Redshirt freshman quarterback DeShone Kizer, from Toledo Central Catholic High School, stepped up and threw for 2,600 yards and rushed for 499 more yards.
C.J Prosise (1,032 yards) and freshman Josh Adams (757 yards) have replaced Folston behind a veteran offensive line, led by All-American tackle Ronnie Stanley. Wide receiver Will Fuller (56 catches, 1,145 yards, 13 TDs) is a deep threat with seven catches of 45 yards or more.
Defensively, Butkus Award-winning linebacker Jaylon Smith (114 tackles) has led the way.
Notre Dame’s running game could be a test for Ohio State’s defensive front four after it recently lost its two starting interior linemen when Tommy Schutt suffered a broken foot and Adolphus Washington was suspended after being arrested in a police prostitution sting.
Notre Dame’s most vulnerable area appears to be its defensive backfield after three of its starters there were lost to injuries and a suspension.
So, will Ohio State go to its underachieving passing game more or will it continue to ride Ezekiel Elliott (1,672 yards rushing) as it did in every game except a 17-14 loss to Michigan State?
Quarterback J.T. Barrett (781 yards passing, 10 TDs) says OSU is capable of throwing the ball much better than it has lately when it had only seven touchdown passes in eight Big Ten games.

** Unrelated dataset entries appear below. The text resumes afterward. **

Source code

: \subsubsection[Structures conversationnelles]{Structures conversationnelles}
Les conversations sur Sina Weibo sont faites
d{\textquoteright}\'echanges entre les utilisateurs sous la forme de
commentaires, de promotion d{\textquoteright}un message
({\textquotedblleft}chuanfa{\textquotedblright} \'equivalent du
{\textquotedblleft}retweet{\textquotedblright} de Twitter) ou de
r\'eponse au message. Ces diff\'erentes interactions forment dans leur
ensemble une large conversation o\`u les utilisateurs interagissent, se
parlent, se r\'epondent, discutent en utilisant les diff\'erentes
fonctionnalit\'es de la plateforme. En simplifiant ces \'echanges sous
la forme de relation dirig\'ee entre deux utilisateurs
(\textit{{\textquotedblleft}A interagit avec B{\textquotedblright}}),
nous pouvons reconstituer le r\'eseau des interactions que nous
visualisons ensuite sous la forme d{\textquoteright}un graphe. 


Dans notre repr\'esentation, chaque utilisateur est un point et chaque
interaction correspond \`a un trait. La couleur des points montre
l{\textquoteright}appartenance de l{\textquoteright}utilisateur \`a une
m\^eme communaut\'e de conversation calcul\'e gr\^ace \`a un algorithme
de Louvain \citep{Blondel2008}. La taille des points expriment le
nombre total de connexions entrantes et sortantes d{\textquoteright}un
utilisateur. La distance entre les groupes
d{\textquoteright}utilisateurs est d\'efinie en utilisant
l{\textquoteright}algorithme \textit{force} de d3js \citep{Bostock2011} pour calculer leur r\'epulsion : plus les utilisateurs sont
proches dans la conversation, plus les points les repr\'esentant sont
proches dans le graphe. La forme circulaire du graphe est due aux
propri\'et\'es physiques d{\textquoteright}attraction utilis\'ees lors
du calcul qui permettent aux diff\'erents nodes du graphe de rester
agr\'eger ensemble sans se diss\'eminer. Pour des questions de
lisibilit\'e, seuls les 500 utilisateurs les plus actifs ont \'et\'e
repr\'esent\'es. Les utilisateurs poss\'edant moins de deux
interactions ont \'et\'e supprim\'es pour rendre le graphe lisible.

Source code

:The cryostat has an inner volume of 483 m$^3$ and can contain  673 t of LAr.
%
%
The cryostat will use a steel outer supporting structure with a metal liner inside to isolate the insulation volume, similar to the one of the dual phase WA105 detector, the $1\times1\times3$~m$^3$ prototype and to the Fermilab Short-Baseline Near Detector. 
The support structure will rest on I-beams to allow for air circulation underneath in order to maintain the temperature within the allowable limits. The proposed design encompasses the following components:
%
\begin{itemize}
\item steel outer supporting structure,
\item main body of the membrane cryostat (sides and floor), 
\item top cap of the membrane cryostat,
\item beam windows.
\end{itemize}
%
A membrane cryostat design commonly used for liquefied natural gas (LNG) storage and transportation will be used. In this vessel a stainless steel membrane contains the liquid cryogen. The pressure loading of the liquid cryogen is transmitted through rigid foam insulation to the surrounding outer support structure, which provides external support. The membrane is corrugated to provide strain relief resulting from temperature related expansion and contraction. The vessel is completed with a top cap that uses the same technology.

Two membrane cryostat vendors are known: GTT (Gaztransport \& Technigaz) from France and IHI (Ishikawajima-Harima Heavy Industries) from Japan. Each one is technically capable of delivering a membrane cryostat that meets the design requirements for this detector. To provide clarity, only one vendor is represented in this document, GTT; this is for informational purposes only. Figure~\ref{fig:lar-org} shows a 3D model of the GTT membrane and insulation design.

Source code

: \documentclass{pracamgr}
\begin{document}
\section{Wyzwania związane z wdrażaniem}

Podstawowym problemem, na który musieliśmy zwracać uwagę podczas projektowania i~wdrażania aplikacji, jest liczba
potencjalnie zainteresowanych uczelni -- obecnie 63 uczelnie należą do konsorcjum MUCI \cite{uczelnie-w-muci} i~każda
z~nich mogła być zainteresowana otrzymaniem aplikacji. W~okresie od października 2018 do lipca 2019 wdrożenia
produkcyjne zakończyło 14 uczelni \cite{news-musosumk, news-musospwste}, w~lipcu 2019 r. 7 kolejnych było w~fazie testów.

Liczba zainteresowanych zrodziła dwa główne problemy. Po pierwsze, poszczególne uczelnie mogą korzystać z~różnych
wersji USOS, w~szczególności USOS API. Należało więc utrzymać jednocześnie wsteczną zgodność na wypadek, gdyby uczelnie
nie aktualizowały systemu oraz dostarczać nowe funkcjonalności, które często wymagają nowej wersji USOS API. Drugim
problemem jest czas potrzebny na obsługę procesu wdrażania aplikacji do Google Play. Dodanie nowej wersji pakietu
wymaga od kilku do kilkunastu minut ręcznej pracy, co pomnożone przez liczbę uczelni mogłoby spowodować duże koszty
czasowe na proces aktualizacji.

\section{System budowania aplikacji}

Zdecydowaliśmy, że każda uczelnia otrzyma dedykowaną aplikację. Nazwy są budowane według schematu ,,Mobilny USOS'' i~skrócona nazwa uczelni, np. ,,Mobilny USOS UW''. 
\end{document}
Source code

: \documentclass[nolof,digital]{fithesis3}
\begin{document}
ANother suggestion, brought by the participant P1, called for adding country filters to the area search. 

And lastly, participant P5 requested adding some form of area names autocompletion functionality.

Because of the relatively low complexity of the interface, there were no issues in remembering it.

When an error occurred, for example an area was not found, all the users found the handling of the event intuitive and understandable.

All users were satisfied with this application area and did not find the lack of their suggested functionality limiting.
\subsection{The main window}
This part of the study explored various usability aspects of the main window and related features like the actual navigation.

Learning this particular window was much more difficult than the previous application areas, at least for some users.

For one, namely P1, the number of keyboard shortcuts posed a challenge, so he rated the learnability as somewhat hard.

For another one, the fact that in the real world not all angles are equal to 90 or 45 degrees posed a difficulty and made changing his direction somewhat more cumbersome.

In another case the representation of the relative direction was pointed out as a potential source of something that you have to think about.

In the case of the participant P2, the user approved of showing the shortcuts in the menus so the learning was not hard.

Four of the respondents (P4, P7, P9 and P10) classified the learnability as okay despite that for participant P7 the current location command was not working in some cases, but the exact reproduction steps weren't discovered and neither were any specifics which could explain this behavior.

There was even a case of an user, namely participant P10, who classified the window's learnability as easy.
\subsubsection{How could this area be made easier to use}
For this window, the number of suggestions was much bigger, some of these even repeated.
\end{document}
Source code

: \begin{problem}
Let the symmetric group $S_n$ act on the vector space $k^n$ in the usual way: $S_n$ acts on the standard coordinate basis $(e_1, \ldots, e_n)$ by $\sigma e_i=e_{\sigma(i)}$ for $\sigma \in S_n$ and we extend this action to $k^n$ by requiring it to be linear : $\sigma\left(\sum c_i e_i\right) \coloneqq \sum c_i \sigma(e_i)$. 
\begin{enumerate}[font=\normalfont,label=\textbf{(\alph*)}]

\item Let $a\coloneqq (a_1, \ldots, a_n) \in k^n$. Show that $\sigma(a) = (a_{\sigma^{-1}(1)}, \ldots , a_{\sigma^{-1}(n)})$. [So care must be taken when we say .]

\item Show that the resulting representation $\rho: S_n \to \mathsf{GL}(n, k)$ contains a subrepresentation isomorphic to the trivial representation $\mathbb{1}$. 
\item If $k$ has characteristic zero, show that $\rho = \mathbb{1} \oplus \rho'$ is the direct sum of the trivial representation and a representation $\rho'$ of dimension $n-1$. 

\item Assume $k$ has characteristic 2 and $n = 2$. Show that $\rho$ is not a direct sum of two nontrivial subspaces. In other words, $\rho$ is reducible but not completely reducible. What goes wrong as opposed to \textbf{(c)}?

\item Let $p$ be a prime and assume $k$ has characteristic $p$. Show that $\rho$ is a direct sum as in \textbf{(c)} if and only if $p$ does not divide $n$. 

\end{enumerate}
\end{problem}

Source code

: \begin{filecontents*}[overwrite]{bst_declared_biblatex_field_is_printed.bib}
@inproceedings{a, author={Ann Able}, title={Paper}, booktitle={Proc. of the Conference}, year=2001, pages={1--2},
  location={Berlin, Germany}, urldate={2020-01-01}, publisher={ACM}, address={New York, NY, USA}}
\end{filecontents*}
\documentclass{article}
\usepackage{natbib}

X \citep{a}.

“I feel like, honestly, at any time we’re able to do that, given the players we have and the plays we have in place,” Barrett said.
Elliott said he doesn’t expect Ohio State to change its style for Notre Dame.
“We’re going to go out there and play Ohio State football. That’s when we’re at our best, when we’re playing our style of ball. We’re going to come out there, play aggressive as always and be physical,” he said.